Constant asintió débilmente. Durante la fiesta de cincuenta y seis días había llegado a un punto y no podía avanzar más. Su objetivo había sido hacerse indigno de cualquier destino, incapaz de cualquier misión, enfermarse demasiado para viajar. Lo había conseguido hasta un punto espantoso.
—Oh, fue todo un espectáculo —dijo la mujer—. Lo estabas pasando tan bien como todos, ayudando a empujar el piano hasta la piscina. Y cuando por fin cayó, te dio el vino triste.
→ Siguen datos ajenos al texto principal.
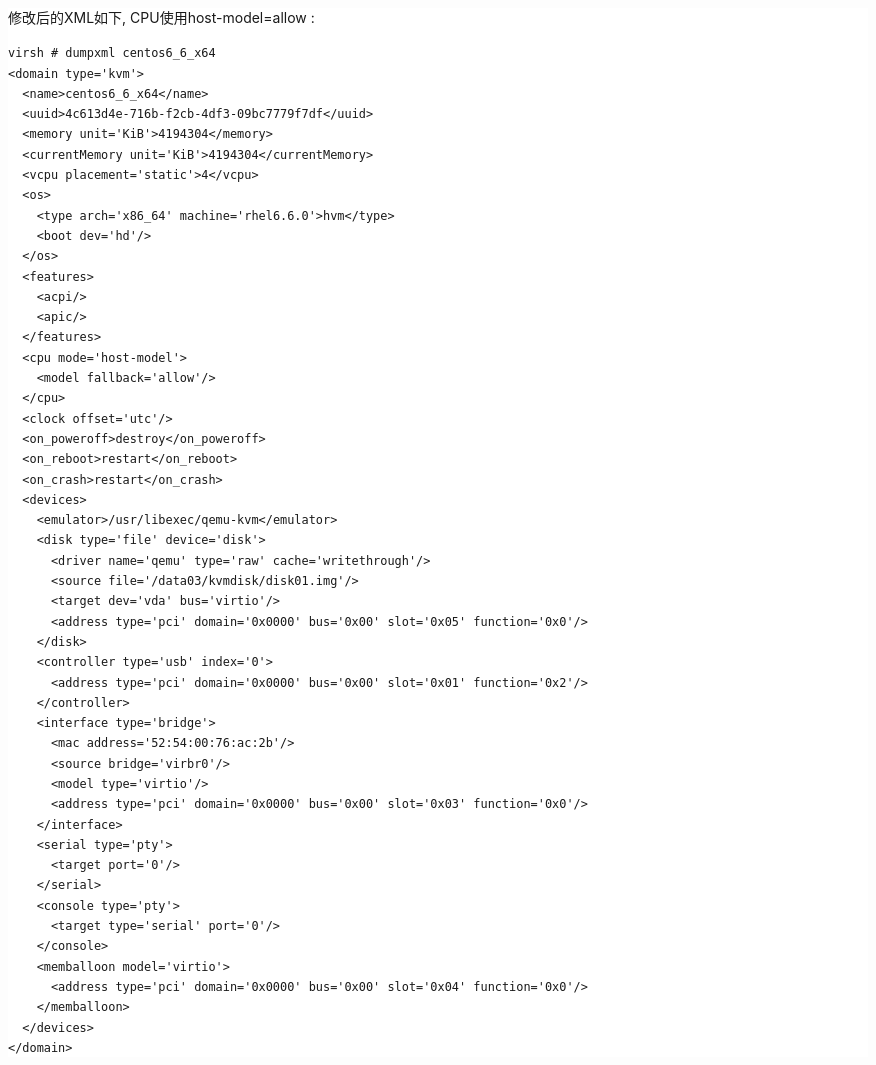 修改后的XML如下, CPU使用host-model=allow :   
  
```
virsh # dumpxml centos6_6_x64  
<domain type='kvm'>  
  <name>centos6_6_x64</name>  
  <uuid>4c613d4e-716b-f2cb-4df3-09bc7779f7df</uuid>  
  <memory unit='KiB'>4194304</memory>  
  <currentMemory unit='KiB'>4194304</currentMemory>  
  <vcpu placement='static'>4</vcpu>  
  <os>  
    <type arch='x86_64' machine='rhel6.6.0'>hvm</type>  
    <boot dev='hd'/>  
  </os>  
  <features>  
    <acpi/>  
    <apic/>  
  </features>  
  <cpu mode='host-model'>  
    <model fallback='allow'/>  
  </cpu>  
  <clock offset='utc'/>  
  <on_poweroff>destroy</on_poweroff>  
  <on_reboot>restart</on_reboot>  
  <on_crash>restart</on_crash>  
  <devices>  
    <emulator>/usr/libexec/qemu-kvm</emulator>  
    <disk type='file' device='disk'>  
      <driver name='qemu' type='raw' cache='writethrough'/>  
      <source file='/data03/kvmdisk/disk01.img'/>  
      <target dev='vda' bus='virtio'/>  
      <address type='pci' domain='0x0000' bus='0x00' slot='0x05' function='0x0'/>  
    </disk>  
    <controller type='usb' index='0'>  
      <address type='pci' domain='0x0000' bus='0x00' slot='0x01' function='0x2'/>  
    </controller>  
    <interface type='bridge'>  
      <mac address='52:54:00:76:ac:2b'/>  
      <source bridge='virbr0'/>  
      <model type='virtio'/>  
      <address type='pci' domain='0x0000' bus='0x00' slot='0x03' function='0x0'/>  
    </interface>  
    <serial type='pty'>  
      <target port='0'/>  
    </serial>  
    <console type='pty'>  
      <target type='serial' port='0'/>  
    </console>  
    <memballoon model='virtio'>  
      <address type='pci' domain='0x0000' bus='0x00' slot='0x04' function='0x0'/>  
    </memballoon>  
  </devices>  
</domain>  
```
  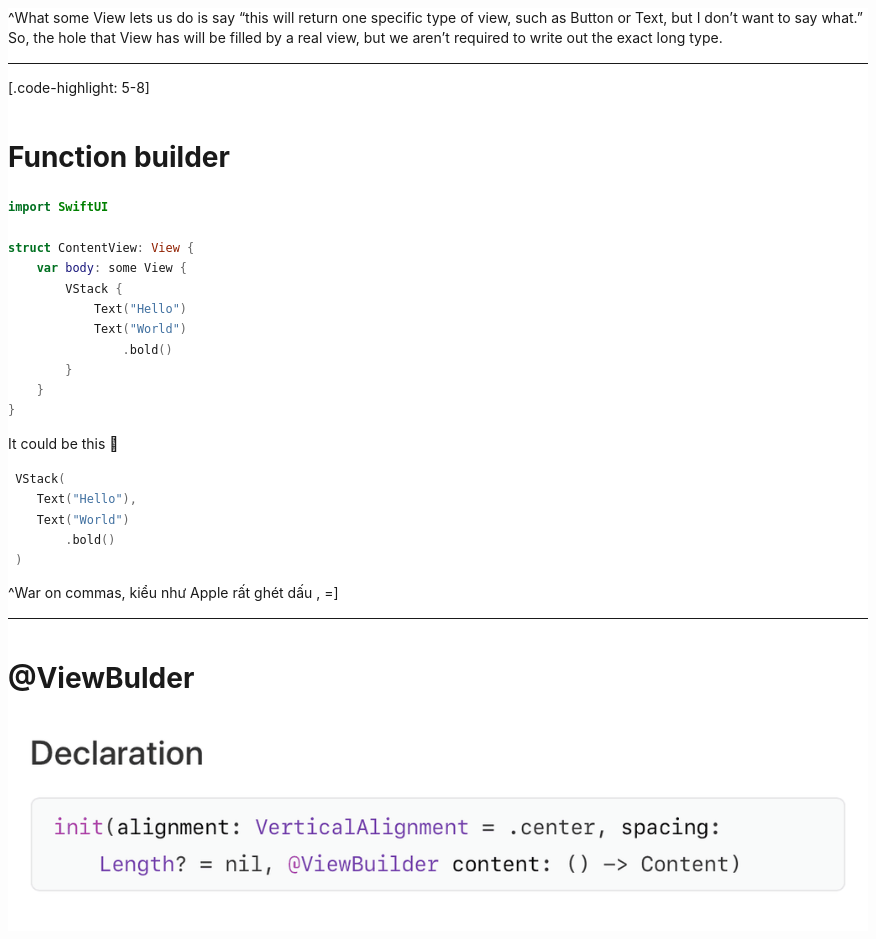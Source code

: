 ^What some View lets us do is say “this will return one specific type of view, such as Button or Text, but I don’t want to say what.” So, the hole that View has will be filled by a real view, but we aren’t required to write out the exact long type.

---

[.code-highlight: 5-8]

# Function builder

```Swift
import SwiftUI

struct ContentView: View {
    var body: some View {
        VStack {
            Text("Hello")
            Text("World")
                .bold()
        }
    }
}
```

It could be this 🤨

```Swift
 VStack(
    Text("Hello"),
    Text("World")
        .bold()
 )
```

^War on commas, kiểu như Apple rất ghét dấu , =]

---

# @ViewBulder

![inline](vstack-docs.png)
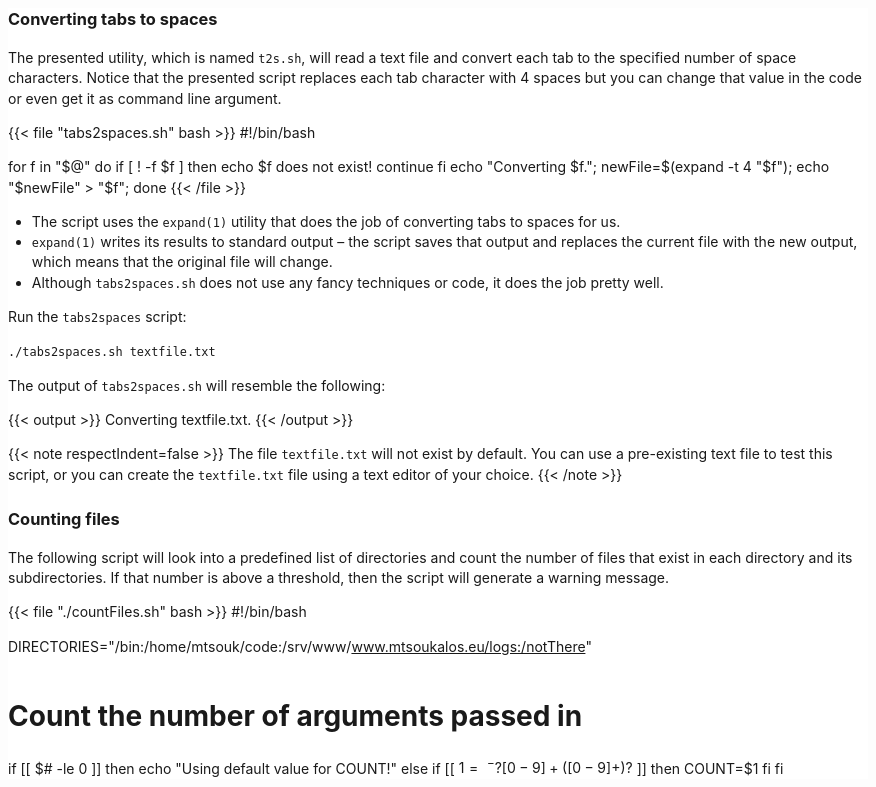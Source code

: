 ### Converting tabs to spaces

The presented utility, which is named `t2s.sh`, will read a text file and convert each tab to the specified number of space characters. Notice that the presented script replaces each tab character with 4 spaces but you can change that value in the code or even get it as command line argument.

{{< file "tabs2spaces.sh" bash >}}
#!/bin/bash

for f in "$@"
do
    if [ ! -f $f ]
    then
      echo $f does not exist!
      continue
    fi
    echo "Converting $f.";
    newFile=$(expand -t 4 "$f");
    echo "$newFile" > "$f";
done
{{< /file >}}

- The script uses the `expand(1)` utility that does the job of converting tabs to spaces for us.
- `expand(1)` writes its results to standard output – the script saves that output and replaces the current file with the new output, which means that the original file will change.
- Although `tabs2spaces.sh` does not use any fancy techniques or code, it does the job pretty well.

Run the `tabs2spaces` script:

    ./tabs2spaces.sh textfile.txt

The output of `tabs2spaces.sh` will resemble the following:

{{< output >}}
Converting textfile.txt.
{{< /output >}}

{{< note respectIndent=false >}}
The file `textfile.txt` will not exist by default. You can use a pre-existing text file to test this script, or you can create the `textfile.txt` file using a text editor of your choice.
{{< /note >}}

### Counting files

The following script will look into a predefined list of directories and count the number of files that exist in each directory and its subdirectories. If that number is above a threshold, then the script will generate a warning message.

{{< file "./countFiles.sh" bash >}}
#!/bin/bash

DIRECTORIES="/bin:/home/mtsouk/code:/srv/www/www.mtsoukalos.eu/logs:/notThere"

# Count the number of arguments passed in
if [[ $# -le 0 ]]
then
    echo "Using default value for COUNT!"
else
    if [[ $1 =~ ^-?[0-9]+([0-9]+)?$ ]]
    then
        COUNT=$1
    fi
fi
—El vino triste —repitió como un eco Constant.
Era algo nuevo.
—Sí —dijo la mujer—. Dijiste que habías tenido una infancia muy desdichada, y le hiciste oír a todo el mundo lo desdichada que había sido. Cómo tu padre nunca te había dado una pelota, nunca, ninguna clase de pelota. La mitad del tiempo nadie te entendió, pero eso sí, hubo algo que todos entendieron, y es que nunca te habían dado ninguna clase de pelota.
—Después hablaste de tu madre —dijo la mujer—, y dijiste que si era una puta entonces estabas orgulloso de ser un hijo de puta, y sí que era una puta. Entonces dijiste que le regalarías un pozo petrolífero a la mujer que se te acercara, te estrechara la mano y dijera en voz bien alta, para que todos pudieran oír: «Soy una puta, igual que tu madre».
—¿Y entonces qué pasó? —dijo Constant.
—Le diste un pozo petrolífero a cada mujer de la fiesta —dijo la mujer—. Y después empezaste a llorar más que antes y me elegiste a mí y le dijiste a todo el mundo que yo era la única persona de todo el Sistema Solar en quien podías confiar. Dijiste que todos los demás estaban esperando que te quedaras dormido para poder embarcarte en una nave espacial y despacharte a Marte. Entonces echaste a todo el mundo salvo a mí. A los criados y a todo el mundo.